Indeed, in the past, we used diplomatic consultations, which is also one of the important measures to let more lost Chinese cultural relics return to their home, but there are still limitations due to various reasons, according to Liu. 

China has joined the UNIDROIT Convention on Stolen or Illegally Exported Cultural Objects to prevent illegal trading of cultural relics. The convention is helpful to follow the international law and regulations to protect cultural relics, according to Liu.

Zhanggong Zushi, originally named Zhang Qisan, was a monk in China's Song Dynasty (960-1279). His body was mummified and encased in the statue, and enshrined in Puzhao Temple, which is jointly owned by the Yangchun and Dongpu villages, and was worshipped by the local villagers until it was stolen in 1995, according to media reports.

In March 2015, the statue was on display at a Hungarian museum with permission from Van Overeem, nearly 20 years after it was stolen. Yangchun and Dongpu villagers in Fujian believed that the statue was Zhanggong Zushi which was stolen from Puzhao Temple, but Van Overeem insisted that the statue was not the same one.

The two sides had some negotiations during that period but failed. The two village committees launched judicial procedures in Fujian in 2015 and in an Amsterdam court in 2016, according to Xinhua News Agency.

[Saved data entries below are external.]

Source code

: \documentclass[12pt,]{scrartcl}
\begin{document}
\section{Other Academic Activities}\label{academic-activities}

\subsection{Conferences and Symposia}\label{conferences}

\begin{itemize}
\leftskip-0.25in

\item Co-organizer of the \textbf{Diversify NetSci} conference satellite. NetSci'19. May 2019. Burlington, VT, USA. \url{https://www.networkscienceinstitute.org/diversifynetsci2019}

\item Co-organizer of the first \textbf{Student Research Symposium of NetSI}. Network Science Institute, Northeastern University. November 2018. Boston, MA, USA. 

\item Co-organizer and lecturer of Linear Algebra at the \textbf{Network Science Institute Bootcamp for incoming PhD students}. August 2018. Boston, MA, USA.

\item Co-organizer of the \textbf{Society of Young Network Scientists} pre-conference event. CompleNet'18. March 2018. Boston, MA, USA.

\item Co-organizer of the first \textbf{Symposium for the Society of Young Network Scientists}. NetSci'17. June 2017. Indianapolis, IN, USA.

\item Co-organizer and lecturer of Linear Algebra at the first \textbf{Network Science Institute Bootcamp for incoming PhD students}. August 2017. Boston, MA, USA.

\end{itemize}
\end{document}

In December 2018, the Amsterdam court ruled the case inadmissible, saying that it is unclear whether the Chinese village committees have the right to make legal claims, according to Xinhua.

On December 4, 2020, Sanming Intermediate People's Court in Fujian ordered the Dutch defendants to return the statue of Zhanggong Zushi to its original owner - Yangchun and Dongpu village committees -- within 30 days after the verdict came into effect.

After the statue was stolen and illegally exported abroad, the Yangchun and Dongpu village committees have the right to practice ownership on behalf of the villagers to carry out cross-border pursues, and demand the illegal possessor to return the lost precious cultural relics, according to Sanming Intermediate People's Court.